London’s theatres have been in the grip of an unprecedented change in the people at the top, a sort of Permian extinction of artistic directors. But there are relatively few venues where there’s actually been a drastic change in the sort of work programmed. However: Rachel O’Riordan’s maiden season at the Lyric opens with a big, bold, postcolonial take on ‘A Doll’s House’ from Tanika Gupta that marks a very clear break with the arch experimentalism of the Sean Holmes era.
It is Calcutta, 1879 – the year Henrik Ibsen wrote the original play – and young Indian woman Niru (Anjana Vasan) is married to British colonial official Tom (Elliot Cowan). On the face of it, their marriage seems cloyingly content: she bats her eyelids and coos about needing cash to buy shiny things; he sternly lectures her on the value of money but fondly gives her the rupees anyway. Does it look like a great meeting of minds? No. But they’re both happy. And yet, there are deeper cracks, just below the surface.
Gupta is gutsy with her rewrite. The first half, in particular, may have characters corresponding to Ibsen but is far more concerned with giving a sense of the Raj as it was in the high Victorian era. Particularly key is the relationship between the only two white characters: Tom, and his sardonic best friend Dr Rank (Colin Tierney), who has come to seriously question the purpose of British rule of India. Tom, though liberal by the standards of the day, leaps to a knee-jerk defence of the empire and its benevolence.
The second act cleaves closer to Ibsen, but by this stage Gupta has rewired the story. So yes *SPOILER ALERT* Niru’s decision to walk out on her own marriage remains something of a feminist gesture. But it’s undoubtedly also an allegory for the end of empire – not a 100 percent rigorous one, but when Tom drops his facade of authoritative benevolence and launches into a furious, self-interested rant at Niru, it’s not hard to see it as anything other than a stinging attack on British hypocrisy.
O’Riordan’s pacy production is uncluttered but atmospheric: beautifully lit by Kevin Treacy and some nice musical interjections from multi-instrumentalist Arun Ghosh.
An awful lot rests on the shoulders of Vasan, as Niru. WIde-eyed on the outside, steely on the inside, she’s magnetic as a woman playing a role to make her way in the world – and playing it with such conviction even she struggles to see the truth about her marriage, until the very end.

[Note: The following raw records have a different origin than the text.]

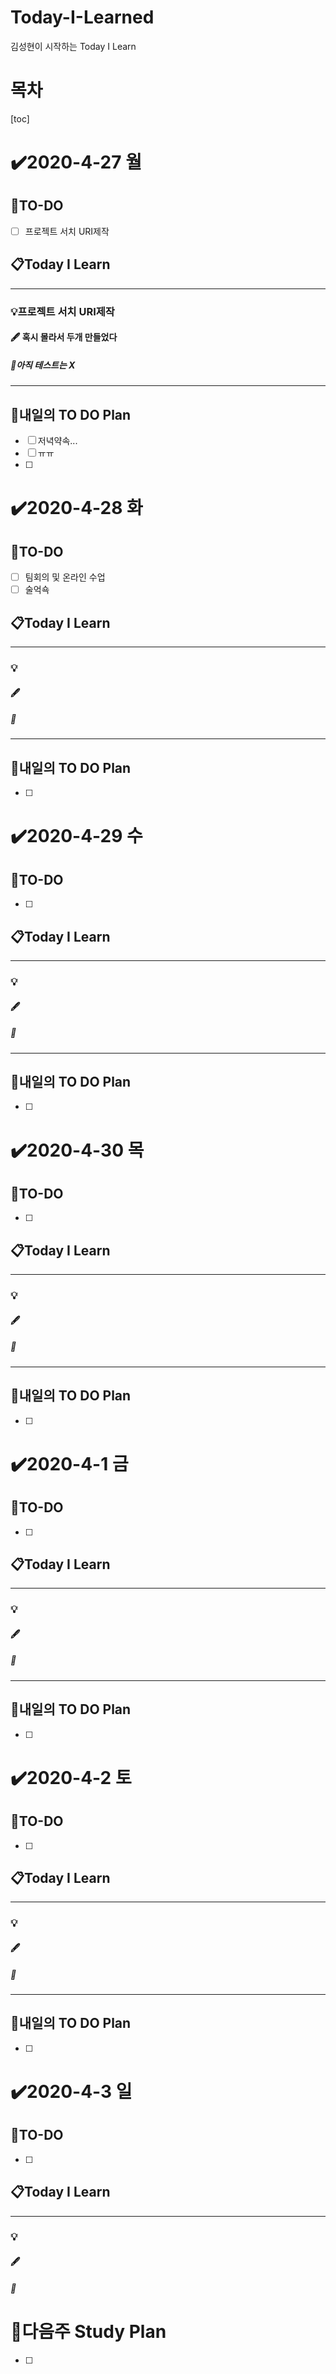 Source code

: # Today-I-Learned

김성현이 시작하는 Today I Learn

# 목차

[toc]	

# :heavy_check_mark:2020-4-27 월

## 📝TO-DO

- [ ] 프로젝트 서치 URI제작

## 📋Today I Learn

-----------

### 💡프로젝트 서치 URI제작

#### :fountain_pen: 혹시 몰라서 두개 만들었다

##### :ticket:아직 테스트는 X

----------

## 🔎내일의 TO DO Plan

- [ ] 저녁약속...
- [ ] ㅠㅠ
- [ ] 



# :heavy_check_mark:2020-4-28 화

## 📝TO-DO

- [ ] 팀회의 및 온라인 수업
- [ ] 술억쇽

## 📋Today I Learn

-----------

### 💡

#### :fountain_pen: 

##### :ticket:

----------

## 🔎내일의 TO DO Plan

- [ ] 



# :heavy_check_mark:2020-4-29 수

## 📝TO-DO

- [ ] 

## 📋Today I Learn

-----------

### 💡

#### :fountain_pen: 

##### :ticket:

----------

## 🔎내일의 TO DO Plan

- [ ] 



# :heavy_check_mark:2020-4-30 목

## 📝TO-DO

- [ ] 

## 📋Today I Learn

-----------

### 💡

#### :fountain_pen: 

##### :ticket:

----------

## 🔎내일의 TO DO Plan

- [ ] 



# :heavy_check_mark:2020-4-1 금

## 📝TO-DO

- [ ] 

## 📋Today I Learn

-----------

### 💡

#### :fountain_pen: 

##### :ticket:

----------

## 🔎내일의 TO DO Plan

- [ ] 



# :heavy_check_mark:2020-4-2 토

## 📝TO-DO

- [ ] 

## 📋Today I Learn

-----------

### 💡

#### :fountain_pen: 

##### :ticket:

----------

## 🔎내일의 TO DO Plan

- [ ] 

# :heavy_check_mark:2020-4-3 일

## 📝TO-DO

- [ ] 

## 📋Today I Learn

-----------

### 💡

#### :fountain_pen: 

##### :ticket:







# 🌈다음주 Study Plan

- [ ]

Vasan has a nuance and depth of feeling that does a lot of heavy lifting in a show that sometimes feels caught between Ibsen and Gupta. Here, the fiery postcolonial stuff is more compelling than the feminist stuff, and the two don’t always overlap brilliantly: Niru and Tom’s marriage, while clearly not perfect, nonetheless feels a bit too chipper until the very end.
Still, Vasan is fundamentally up to the task of holding the threads together and there’s no denying the boldness of the endeavour – it’s a big, galvanising start to the O’Riordan reign.